それもそのはずだ。降りてこいと言われても井戸の中に入ろうとはそうそう思わない。
「早くしろ!! 殺されたいのか!!」
水路中に響くようなその怒声に僕は思わず耳を塞いでしまう。
『コピー』というのは声量すらも変えられるのだろうか。
普段のエミリーとは思えないほどだ。
「は! はい!」
上の兵士も驚いたらしくすぐに井戸のロープを伝って水路へと降りてきた。
僕は即座に近くの柱の陰へと身を隠し様子を窺う。
「あ……あの。それで私は何を」
おどおどした様子でエミリーに向きなおる兵士の男。
それに対し、エミリーはムッと口を閉じてその兵士の男を睨みつけている。
兵士長と呼ばれる男はかなりいかつい顔をしており、エミリーのその表情だけで兵士の男は身を震わせていた。
どうやら、兵士長は普段からかなり恐れられている人間のようだ。
「ちょっと水路を見てほしい。向こう側だ」
「水路……ですね。分かりました」
兵士の男は最早命令がどんなものかなんてどうでもいいのだろう。
エミリーの言葉に従い素早く動いている。
兵士の男が通路の端に行くと、エミリーは静かにその背後に立った。
「よく目を凝らしてみてくれ。そこに……」
そう話しつつエミリーは両手を組んで真上に振り上げる。
そして、そのまま勢いよく兵士の首の後ろに振り下ろす。
「グェ!」
鈍い音と同時に兵士の男の口からそう声が漏れた。
ぐらりと体を揺らす兵士の男だったが、人間というものはそう簡単には気絶はしない。
ふらふらしながらもなんとかその場で踏ん張っていた。
「おい。どうするんだよ」
加勢するべきか僕は焦りつつそうつぶやいた。
しかし、エミリーの次の行動を見て僕は踏みとどまる。
「うぁ!」
兵士の男の下がった顎に容赦のないアッパー。さらに腕を掴んでから体をくるりと回してそのまま背負い投げ。

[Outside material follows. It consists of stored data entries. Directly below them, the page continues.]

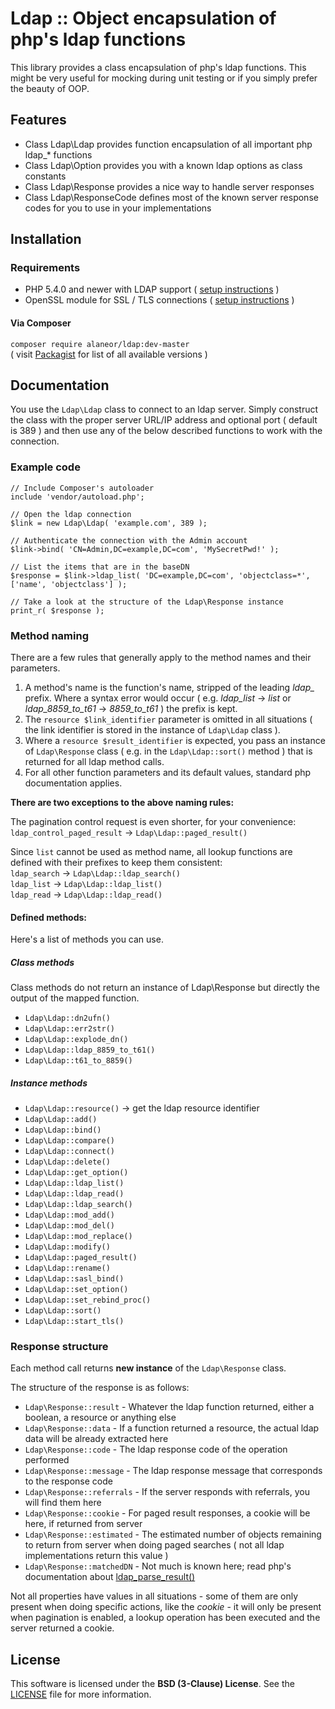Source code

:# Ldap :: Object encapsulation of php's ldap functions

This library provides a class encapsulation of php's ldap functions. This might be very useful for mocking during unit testing or if you simply prefer the beauty of OOP.

## Features

 - Class Ldap\Ldap provides function encapsulation of all important php ldap_* functions
 - Class Ldap\Option provides you with a known ldap options as class constants
 - Class Ldap\Response provides a nice way to handle server responses
 - Class Ldap\ResponseCode defines most of the known server response codes for you to use in your implementations

## Installation

### Requirements

 - PHP 5.4.0 and newer with LDAP support ( [setup instructions](http://www.php.net/manual/en/ldap.installation.php) )
 - OpenSSL module for SSL / TLS connections ( [setup instructions](http://cz1.php.net/manual/en/openssl.installation.php) )

#### Via Composer

 `composer require alaneor/ldap:dev-master`<br>
( visit [Packagist](https://packagist.org/packages/alaneor/ldap) for list of all available versions )

## Documentation

You use the `Ldap\Ldap` class to connect to an ldap server. Simply construct the class with the proper server URL/IP address and optional port ( default is 389 ) and then use any of the below described functions to work with the connection.

### Example code
```
// Include Composer's autoloader
include 'vendor/autoload.php';

// Open the ldap connection
$link = new Ldap\Ldap( 'example.com', 389 );

// Authenticate the connection with the Admin account
$link->bind( 'CN=Admin,DC=example,DC=com', 'MySecretPwd!' );

// List the items that are in the baseDN
$response = $link->ldap_list( 'DC=example,DC=com', 'objectclass=*', ['name', 'objectclass'] );

// Take a look at the structure of the Ldap\Response instance
print_r( $response );
```

### Method naming

There are a few rules that generally apply to the method names and their parameters.

1. A method's name is the function's name, stripped of the leading *ldap_* prefix. Where a syntax error would occur ( e.g. *ldap_list* -> *list* or *ldap_8859_to_t61* -> *8859_to_t61* ) the prefix is kept.
1. The `resource $link_identifier` parameter is omitted in all situations ( the link identifier is stored in the instance of `Ldap\Ldap` class ).
1. Where a `resource $result_identifier` is expected, you pass an instance of `Ldap\Response` class ( e.g. in the `Ldap\Ldap::sort()` method ) that is returned for all ldap method calls.
1. For all other function parameters and its default values, standard php documentation applies.

**There are two exceptions to the above naming rules:**

The pagination control request is even shorter, for your convenience:<br>
`ldap_control_paged_result` -> `Ldap\Ldap::paged_result()`

Since `list` cannot be used as method name, all lookup functions are defined with their prefixes to keep them consistent:<br>
`ldap_search` -> `Ldap\Ldap::ldap_search()`<br>
`ldap_list` -> `Ldap\Ldap::ldap_list()`<br>
`ldap_read` -> `Ldap\Ldap::ldap_read()`<br>

#### Defined methods:

Here's a list of methods you can use.

##### Class methods

Class methods do not return an instance of Ldap\Response but directly the output of the mapped function.

 - `Ldap\Ldap::dn2ufn()`
 - `Ldap\Ldap::err2str()`
 - `Ldap\Ldap::explode_dn()`
 - `Ldap\Ldap::ldap_8859_to_t61()`
 - `Ldap\Ldap::t61_to_8859()`

##### Instance methods

 - `Ldap\Ldap::resource()` -> get the ldap resource identifier
 - `Ldap\Ldap::add()`
 - `Ldap\Ldap::bind()`
 - `Ldap\Ldap::compare()`
 - `Ldap\Ldap::connect()`
 - `Ldap\Ldap::delete()`
 - `Ldap\Ldap::get_option()`
 - `Ldap\Ldap::ldap_list()`
 - `Ldap\Ldap::ldap_read()`
 - `Ldap\Ldap::ldap_search()`
 - `Ldap\Ldap::mod_add()`
 - `Ldap\Ldap::mod_del()`
 - `Ldap\Ldap::mod_replace()`
 - `Ldap\Ldap::modify()`
 - `Ldap\Ldap::paged_result()`
 - `Ldap\Ldap::rename()`
 - `Ldap\Ldap::sasl_bind()`
 - `Ldap\Ldap::set_option()`
 - `Ldap\Ldap::set_rebind_proc()`
 - `Ldap\Ldap::sort()`
 - `Ldap\Ldap::start_tls()`

### Response structure

Each method call returns **new instance** of the `Ldap\Response` class.

The structure of the response is as follows:

 - `Ldap\Response::result` - Whatever the ldap function returned, either a boolean, a resource or anything else
 - `Ldap\Response::data` - If a function returned a resource, the actual ldap data will be already extracted here
 - `Ldap\Response::code` - The ldap response code of the operation performed
 - `Ldap\Response::message` - The ldap response message that corresponds to the response code
 - `Ldap\Response::referrals` - If the server responds with referrals, you will find them here
 - `Ldap\Response::cookie` - For paged result responses, a cookie will be here, if returned from server
 - `Ldap\Response::estimated` - The estimated number of objects remaining to return from server when doing paged searches ( not all ldap implementations return this value )
 - `Ldap\Response::matchedDN` - Not much is known here; read php's documentation about [ldap_parse_result()](http://www.php.net/manual/en/function.ldap-parse-result.php)

Not all properties have values in all situations - some of them are only present when doing specific actions, like the *cookie* - it will only be present when pagination is enabled, a lookup operation has been executed and the server returned a cookie.

## License

This software is licensed under the **BSD (3-Clause) License**.
See the [LICENSE](LICENSE) file for more information.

石の地面ということもあり、見ているだけでもすごい衝撃だったのがよくわかった。
兵士の男は完全にのびてしまっており、だらりと力なく地面に横たわっている。
「この程度の護身術は王族なら当然よ」
「エミリーさん……まじパネェ」
にっこりと笑みを浮かべ完全勝利のピースを向けてくるエミリー。
僕は思わずそう言葉を漏らしていた。